The alert queries the `PSSERVERSTAT` table to retrieve all server status definitions. For each active scheduler (status not Down/Offline), it calculates the elapsed time since its `LASTUPDDTTM` timestamp. If that time exceeds the configured threshold, the alert fires.

### Alert Details

Each alert item includes:

- Server name (`SERVERNAME`)
- Current status code and friendly string status (e.g., Running, Error, Suspended)
- Last heartbeat timestamp (`LASTUPDDTTM`)
- Host name (`SRVRHOSTNAME`)
- A detailed explanation of how long the heartbeat has been stale
- A link to the Server Definition detail page for that server

### Configuration

```yaml
alerts:
  checks:
    process_scheduler_down:
      enabled: true
      thresholdMinutes: 10          # Minutes stale before flagging as Warning
      excludeProcesses:             # Server names (e.g., PSUNX, PSNT) to skip
        - PSUNX_OLD
```

|      Setting       | Default |                                                            Description                                                             |
| ------------------ | ------- | ---------------------------------------------------------------------------------------------------------------------------------- |
| `thresholdMinutes` | `10`    | Minutes of stale heartbeat status updates before a scheduler triggers a Warning alert.

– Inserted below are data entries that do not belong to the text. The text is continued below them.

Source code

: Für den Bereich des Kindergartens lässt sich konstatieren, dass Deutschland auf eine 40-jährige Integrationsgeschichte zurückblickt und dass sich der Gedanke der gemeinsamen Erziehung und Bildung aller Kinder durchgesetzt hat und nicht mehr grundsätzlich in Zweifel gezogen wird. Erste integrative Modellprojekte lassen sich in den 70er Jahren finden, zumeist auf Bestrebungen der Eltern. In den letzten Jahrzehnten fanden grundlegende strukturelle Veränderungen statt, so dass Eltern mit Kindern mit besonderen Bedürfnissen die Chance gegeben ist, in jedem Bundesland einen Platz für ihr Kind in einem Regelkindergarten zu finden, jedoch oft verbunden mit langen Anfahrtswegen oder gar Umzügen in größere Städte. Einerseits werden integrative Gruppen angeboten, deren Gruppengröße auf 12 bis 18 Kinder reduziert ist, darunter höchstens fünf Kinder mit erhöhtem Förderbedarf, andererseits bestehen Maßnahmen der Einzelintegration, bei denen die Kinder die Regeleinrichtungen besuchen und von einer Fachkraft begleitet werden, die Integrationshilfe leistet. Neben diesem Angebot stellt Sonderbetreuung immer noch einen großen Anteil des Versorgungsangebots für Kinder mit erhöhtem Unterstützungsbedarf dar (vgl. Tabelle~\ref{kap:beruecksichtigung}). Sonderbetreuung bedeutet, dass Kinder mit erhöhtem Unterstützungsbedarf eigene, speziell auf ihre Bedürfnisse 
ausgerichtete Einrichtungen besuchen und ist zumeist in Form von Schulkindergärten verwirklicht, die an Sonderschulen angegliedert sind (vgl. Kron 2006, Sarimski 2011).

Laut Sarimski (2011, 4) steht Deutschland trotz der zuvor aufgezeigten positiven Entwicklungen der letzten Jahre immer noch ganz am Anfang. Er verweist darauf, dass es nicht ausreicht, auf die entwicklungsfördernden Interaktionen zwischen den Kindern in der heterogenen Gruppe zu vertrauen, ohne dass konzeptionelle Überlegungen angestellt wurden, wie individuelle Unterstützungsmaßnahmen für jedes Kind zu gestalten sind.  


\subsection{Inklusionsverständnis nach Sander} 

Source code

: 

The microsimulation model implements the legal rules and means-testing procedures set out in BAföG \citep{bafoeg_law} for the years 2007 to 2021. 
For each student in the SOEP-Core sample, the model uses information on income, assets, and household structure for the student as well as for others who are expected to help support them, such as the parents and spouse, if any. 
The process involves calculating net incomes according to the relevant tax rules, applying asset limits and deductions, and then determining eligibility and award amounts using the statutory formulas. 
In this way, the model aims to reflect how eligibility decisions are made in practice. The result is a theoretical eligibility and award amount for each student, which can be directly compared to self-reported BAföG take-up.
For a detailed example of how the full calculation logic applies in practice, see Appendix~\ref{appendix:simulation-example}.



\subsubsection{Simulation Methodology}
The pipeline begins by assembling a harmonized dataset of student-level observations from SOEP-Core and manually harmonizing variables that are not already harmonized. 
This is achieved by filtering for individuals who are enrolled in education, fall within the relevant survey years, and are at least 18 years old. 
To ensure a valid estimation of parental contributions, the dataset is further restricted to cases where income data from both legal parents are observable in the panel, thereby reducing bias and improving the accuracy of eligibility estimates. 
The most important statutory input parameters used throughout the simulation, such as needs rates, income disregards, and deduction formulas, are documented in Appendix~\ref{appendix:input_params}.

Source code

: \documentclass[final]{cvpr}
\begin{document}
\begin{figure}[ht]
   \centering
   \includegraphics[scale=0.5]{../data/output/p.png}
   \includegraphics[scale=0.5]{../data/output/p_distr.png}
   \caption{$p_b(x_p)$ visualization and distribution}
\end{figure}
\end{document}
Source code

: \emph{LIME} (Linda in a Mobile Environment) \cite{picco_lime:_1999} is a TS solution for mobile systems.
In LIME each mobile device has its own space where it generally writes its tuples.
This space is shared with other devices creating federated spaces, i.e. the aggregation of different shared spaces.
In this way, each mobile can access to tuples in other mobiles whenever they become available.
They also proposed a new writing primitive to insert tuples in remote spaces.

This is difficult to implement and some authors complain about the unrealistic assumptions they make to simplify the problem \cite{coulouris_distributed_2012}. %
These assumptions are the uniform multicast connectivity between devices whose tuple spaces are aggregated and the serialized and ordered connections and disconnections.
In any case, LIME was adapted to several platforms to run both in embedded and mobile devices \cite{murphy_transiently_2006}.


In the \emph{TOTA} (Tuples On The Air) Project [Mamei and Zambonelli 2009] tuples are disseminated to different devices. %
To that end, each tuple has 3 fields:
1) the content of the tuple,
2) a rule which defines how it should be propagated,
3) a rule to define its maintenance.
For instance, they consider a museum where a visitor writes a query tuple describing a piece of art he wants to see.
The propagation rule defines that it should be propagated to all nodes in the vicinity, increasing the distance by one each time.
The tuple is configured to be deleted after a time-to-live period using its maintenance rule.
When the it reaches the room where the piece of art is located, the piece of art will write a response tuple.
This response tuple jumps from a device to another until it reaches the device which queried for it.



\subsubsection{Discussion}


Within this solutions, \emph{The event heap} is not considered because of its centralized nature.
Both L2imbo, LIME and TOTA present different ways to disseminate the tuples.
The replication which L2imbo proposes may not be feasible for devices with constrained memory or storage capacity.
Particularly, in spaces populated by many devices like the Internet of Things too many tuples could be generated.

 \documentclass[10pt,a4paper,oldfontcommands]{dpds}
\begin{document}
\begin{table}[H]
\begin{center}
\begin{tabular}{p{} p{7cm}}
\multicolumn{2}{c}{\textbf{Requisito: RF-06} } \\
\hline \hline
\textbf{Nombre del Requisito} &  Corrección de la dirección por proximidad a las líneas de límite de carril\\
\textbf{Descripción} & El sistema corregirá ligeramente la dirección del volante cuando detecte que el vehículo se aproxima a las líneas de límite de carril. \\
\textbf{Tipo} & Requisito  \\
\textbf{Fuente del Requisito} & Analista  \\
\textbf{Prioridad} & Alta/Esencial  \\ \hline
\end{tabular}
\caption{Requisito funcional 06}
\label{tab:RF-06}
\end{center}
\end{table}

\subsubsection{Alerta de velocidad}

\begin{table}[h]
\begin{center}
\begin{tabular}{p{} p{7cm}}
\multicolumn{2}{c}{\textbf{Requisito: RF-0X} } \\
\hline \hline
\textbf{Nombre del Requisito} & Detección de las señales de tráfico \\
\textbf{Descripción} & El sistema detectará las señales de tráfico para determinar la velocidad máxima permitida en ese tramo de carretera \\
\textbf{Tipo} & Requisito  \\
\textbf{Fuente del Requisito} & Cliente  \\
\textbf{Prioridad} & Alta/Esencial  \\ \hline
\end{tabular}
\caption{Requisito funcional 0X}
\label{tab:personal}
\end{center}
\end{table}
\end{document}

Critical fires at 2× this value.            |
| `excludeProcesses` | `[]`    | List of server names to exclude from this check. Use for retired scheduler definitions that linger in `PSSERVERSTAT` but aren't cleaned up. |

### How to Respond

1. Click the alert link to go directly to the Server Definition detail page for the affected scheduler.
2. Check the **Host Name** where the Process Scheduler daemon runs.
3. Access the server host and verify whether the Process Scheduler processes (e.g., `psadmin`, `PSAESRV`, etc.) are running.
4. Review the Process Scheduler logs (e.g., `TUXLOG`, `SCHED_*.LOG`) on the host machine to diagnose why the process has hung or crashed.
5. If the scheduler has hung, stop the process scheduler daemon and restart it using `psadmin`.
6. If the server definition is obsolete or decommissioned, consider deleting it in PeopleSoft Server Definitions configuration to clean up the `PSSERVERSTAT` row.